To get an accurate count of the amount of data, when you can't have any less or one more, COUNT(*) is the only way. But there are times when you don't need an exact number, but you need a rough estimate of the table size, for example, to understand that the table is not empty, or to roughly estimate the size of the data to be migrated. There is a faster way than COUNT(*) for such tasks. We can use Hive statistics.

Hive statistics

Hive can better optimize complex or multi-table queries if it has access to statistics about the amount of data and how the values are distributed. This information includes physical characteristics such as number of rows, number of data files, the total size of data files, and file format. For tables with partitions, the numbers are calculated for each partition and aggregated for the whole table.

This metadata is stored in the Hive metastore database and can be easily updated. If any statistic is unavailable, a value of -1 is used as a placeholder. Some numbers, such as the number and total size of data files, are always kept up to date because they can be computed cheaply as part of the HDFS block metadata collection.

There are many ways to use such statistics information:

  • As already been mentioned Hive's cost-based optimizer uses statistics to generate a query plan for complex or multi-table queries;
  • Users can also get data distribution details such as top 10 products sold, the age distribution in the customer's table, etc;
  • Users can quickly get answers to some of their queries by referring only to stored statistics instead of running time-consuming execution plans.

There are two ways Hive table statistics are computed.

  • Autogathering statistics.

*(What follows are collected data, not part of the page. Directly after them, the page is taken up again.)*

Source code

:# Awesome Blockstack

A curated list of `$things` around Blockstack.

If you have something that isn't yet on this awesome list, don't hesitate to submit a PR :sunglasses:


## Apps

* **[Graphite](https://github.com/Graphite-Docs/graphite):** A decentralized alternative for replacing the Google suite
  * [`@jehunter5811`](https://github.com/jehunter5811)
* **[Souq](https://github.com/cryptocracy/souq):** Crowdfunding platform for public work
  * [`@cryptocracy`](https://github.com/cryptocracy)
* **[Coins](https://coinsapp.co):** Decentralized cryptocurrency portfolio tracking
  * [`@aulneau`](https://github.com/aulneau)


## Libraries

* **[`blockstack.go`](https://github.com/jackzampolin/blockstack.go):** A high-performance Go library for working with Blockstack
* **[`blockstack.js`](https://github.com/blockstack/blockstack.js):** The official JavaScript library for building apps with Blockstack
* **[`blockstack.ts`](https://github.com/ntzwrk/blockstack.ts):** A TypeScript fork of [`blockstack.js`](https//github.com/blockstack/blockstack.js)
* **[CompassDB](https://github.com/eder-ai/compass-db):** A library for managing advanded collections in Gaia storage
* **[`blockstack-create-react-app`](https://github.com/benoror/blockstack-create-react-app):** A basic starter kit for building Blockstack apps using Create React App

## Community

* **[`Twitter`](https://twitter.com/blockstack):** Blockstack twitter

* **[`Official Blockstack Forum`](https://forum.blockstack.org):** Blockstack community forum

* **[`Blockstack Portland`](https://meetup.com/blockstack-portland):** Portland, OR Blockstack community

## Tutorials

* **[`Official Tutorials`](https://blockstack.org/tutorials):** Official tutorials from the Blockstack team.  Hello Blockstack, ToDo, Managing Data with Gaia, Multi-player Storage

For newly created tables and/or partitions, automatically computed by default. The user has to explicitly set the boolean variable hive.stats.autogather to false so that statistics are not automatically computed and stored into Hive metastore.

  • Collect statistics for existing tables using ANALYZE command. For existing tables and/or partitions, the user can issue the ANALYZE command to gather statistics and write them into Hive metastore.

When working with data in S3, ADLS, or WASB, the steps for analyzing tables are the same as when working with data in HDFS.

Fast Hive count

If you are looking for a quick way to get COUNT(*) for a complete table or some of its partitions, just use EXPLAIN directly before the query. HUE users can click on Explain button besides Execute button. It will not perform map-reduce and you can get counts within seconds.

This row count is taken from Hive table statistics and is NOT accurate.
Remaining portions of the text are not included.